Do futebol, manteve distância, mas guardou os amigos. “Tinha um mundo muito próprio, muito dele, não deixava aproximar-se qualquer um e eu era um dos privilegiados”, contou à agência Lusa Augusto Inácio, outro antigo colega no Sporting. Outra das amizades que manteve, uma das mais fortes, mostra bem o homem que Jordão era. José Eduardo, antes de ser colega de Jordão no Sporting, foi seu adversário e foi o responsável, em 1979, como defesa do Famalicão por uma das lesões mais graves da carreira do avançado – partiu-lhe uma perna. Não ficaram amigos por isto, mas aproximaram-se depois, já como colegas de equipa, e ficou. Num testemunho emocionado ao “Expresso”, José Eduardo, que foi um grande impulsionador da carreira artística de Jordão, falou de “uma personalidade fantástica, genial, única, com pensamentos profundos e difíceis”. “Despediu-se de mim. Abraçou-me e pediu-me para cuidar dos filhos.
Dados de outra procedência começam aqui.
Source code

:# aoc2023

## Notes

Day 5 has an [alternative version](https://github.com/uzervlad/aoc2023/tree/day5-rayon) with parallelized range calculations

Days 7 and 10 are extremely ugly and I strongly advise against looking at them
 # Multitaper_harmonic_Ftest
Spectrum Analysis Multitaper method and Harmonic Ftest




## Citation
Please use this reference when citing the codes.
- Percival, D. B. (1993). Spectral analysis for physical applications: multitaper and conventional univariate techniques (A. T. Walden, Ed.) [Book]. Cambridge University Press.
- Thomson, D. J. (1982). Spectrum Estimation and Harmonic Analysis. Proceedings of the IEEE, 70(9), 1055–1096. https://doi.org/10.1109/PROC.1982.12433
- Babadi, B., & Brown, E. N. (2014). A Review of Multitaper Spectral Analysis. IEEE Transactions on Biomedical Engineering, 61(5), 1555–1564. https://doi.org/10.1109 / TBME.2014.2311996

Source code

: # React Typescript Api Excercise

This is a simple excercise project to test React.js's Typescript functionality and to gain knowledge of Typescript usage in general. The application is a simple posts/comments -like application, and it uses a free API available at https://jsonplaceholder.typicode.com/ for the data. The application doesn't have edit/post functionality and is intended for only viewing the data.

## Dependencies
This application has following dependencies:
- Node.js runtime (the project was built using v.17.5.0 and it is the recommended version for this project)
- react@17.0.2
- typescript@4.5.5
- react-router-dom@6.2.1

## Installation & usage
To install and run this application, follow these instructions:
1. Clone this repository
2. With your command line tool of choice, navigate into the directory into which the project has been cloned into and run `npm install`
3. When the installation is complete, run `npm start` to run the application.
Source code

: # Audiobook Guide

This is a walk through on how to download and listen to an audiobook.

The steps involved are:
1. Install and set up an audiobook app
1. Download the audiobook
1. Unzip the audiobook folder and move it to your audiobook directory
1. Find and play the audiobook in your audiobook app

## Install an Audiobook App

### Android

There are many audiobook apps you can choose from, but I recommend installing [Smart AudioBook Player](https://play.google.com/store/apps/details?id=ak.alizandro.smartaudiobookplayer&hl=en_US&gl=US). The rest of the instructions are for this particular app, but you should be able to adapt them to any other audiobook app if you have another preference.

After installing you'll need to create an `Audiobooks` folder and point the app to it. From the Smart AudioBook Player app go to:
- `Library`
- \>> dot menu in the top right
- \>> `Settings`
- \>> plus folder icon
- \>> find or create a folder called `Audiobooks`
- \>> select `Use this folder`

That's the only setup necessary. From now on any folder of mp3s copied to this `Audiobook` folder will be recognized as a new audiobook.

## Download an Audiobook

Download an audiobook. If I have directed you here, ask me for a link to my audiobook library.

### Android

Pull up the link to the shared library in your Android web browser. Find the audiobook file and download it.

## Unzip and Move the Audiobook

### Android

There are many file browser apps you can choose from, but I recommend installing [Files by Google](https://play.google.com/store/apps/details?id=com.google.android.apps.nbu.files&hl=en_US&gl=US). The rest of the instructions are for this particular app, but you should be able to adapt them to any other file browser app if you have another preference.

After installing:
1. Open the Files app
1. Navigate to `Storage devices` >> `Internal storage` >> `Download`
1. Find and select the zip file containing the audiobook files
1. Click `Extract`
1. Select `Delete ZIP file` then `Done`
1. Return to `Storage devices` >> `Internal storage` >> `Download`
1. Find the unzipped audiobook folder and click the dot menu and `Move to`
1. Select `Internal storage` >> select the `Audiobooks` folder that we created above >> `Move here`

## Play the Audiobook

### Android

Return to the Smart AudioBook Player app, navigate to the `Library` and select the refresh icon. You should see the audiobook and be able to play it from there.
Depois, beijou-me.”
Depois de recuperar uma paixão pela pintura que tinha quando era garoto, Jordão nunca se afastou totalmente do futebol. Ainda via alguns jogos, ainda ia de vez em quando ao estádio, ainda fazia algumas aparições públicas para lá das exposições em que participava. Só falava de futebol para dizer que não queria falar sobre futebol. Foram, aliás, muito raras as entrevistas que deu depois de terminar a carreira. “Provavelmente, só vou continuar a gostar de futebol se me mantiver assim, distante”, contava numa reportagem do Expresso em 2000.
Quando inaugurou uma exposição na Casa do Marquês, do amigo José Eduardo, Jordão teve outro desses raros momentos, e com uma lucidez própria de quem deixou de ter a bola, “um objecto egoísta e centralizador”, como centro do seu universo. “A estética do futebol marcou-me e ajudou a definir-me o carácter. Em certos movimentos que fazia dentro do campo é possível ver coreografias, traços que provavelmente também se manifestam naturalmente no pincel”, contou ao Record em Novembro de 2000. “Mas o que o futebol não tem é o silêncio que preciso para mostrar a verdade que, enquanto jogador, ocultei. Talvez falte mais silêncio ao futebol.”